**THE PROBLEM:**
All lines in the material containing the word "subdominios" need to be copied.

**GIVEN RECORDS:**
-=-=-=-=-

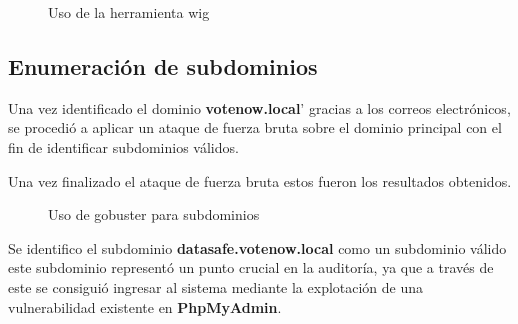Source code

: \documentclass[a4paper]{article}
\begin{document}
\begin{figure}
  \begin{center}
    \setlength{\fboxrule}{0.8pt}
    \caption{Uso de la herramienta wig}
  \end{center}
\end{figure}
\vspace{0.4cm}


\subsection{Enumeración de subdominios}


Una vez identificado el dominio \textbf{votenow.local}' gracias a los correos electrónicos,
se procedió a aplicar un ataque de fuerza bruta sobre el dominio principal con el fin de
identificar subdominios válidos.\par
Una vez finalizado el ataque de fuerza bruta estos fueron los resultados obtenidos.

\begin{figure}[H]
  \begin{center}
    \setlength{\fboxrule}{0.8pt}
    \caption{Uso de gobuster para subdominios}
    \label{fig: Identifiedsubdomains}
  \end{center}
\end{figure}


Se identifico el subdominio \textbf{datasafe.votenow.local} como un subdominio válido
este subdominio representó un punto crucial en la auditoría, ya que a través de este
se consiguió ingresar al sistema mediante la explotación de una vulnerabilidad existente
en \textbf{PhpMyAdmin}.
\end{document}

-=-=-=-=-

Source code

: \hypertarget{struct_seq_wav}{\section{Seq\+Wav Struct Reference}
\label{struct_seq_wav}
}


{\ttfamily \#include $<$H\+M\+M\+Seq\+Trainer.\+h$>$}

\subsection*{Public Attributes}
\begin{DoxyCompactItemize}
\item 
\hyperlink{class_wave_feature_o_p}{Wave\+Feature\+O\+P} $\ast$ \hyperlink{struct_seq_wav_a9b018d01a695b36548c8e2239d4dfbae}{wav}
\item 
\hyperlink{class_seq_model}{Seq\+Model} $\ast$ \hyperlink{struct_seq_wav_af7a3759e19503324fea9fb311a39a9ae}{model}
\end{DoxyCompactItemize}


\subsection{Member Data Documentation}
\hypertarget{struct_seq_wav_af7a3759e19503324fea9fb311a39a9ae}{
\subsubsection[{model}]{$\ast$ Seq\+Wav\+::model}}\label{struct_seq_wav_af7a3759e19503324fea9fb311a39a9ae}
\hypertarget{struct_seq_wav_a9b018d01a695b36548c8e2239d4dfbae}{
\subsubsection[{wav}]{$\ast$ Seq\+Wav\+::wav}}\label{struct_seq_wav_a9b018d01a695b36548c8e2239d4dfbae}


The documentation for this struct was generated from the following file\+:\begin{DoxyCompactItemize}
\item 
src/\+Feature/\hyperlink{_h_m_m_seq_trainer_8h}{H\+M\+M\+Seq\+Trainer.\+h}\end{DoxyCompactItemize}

-=-=-=-=-

**EXERCISE SOLUTION:**
\subsection{Enumeración de subdominios}
identificar subdominios válidos.\par
    \caption{Uso de gobuster para subdominios}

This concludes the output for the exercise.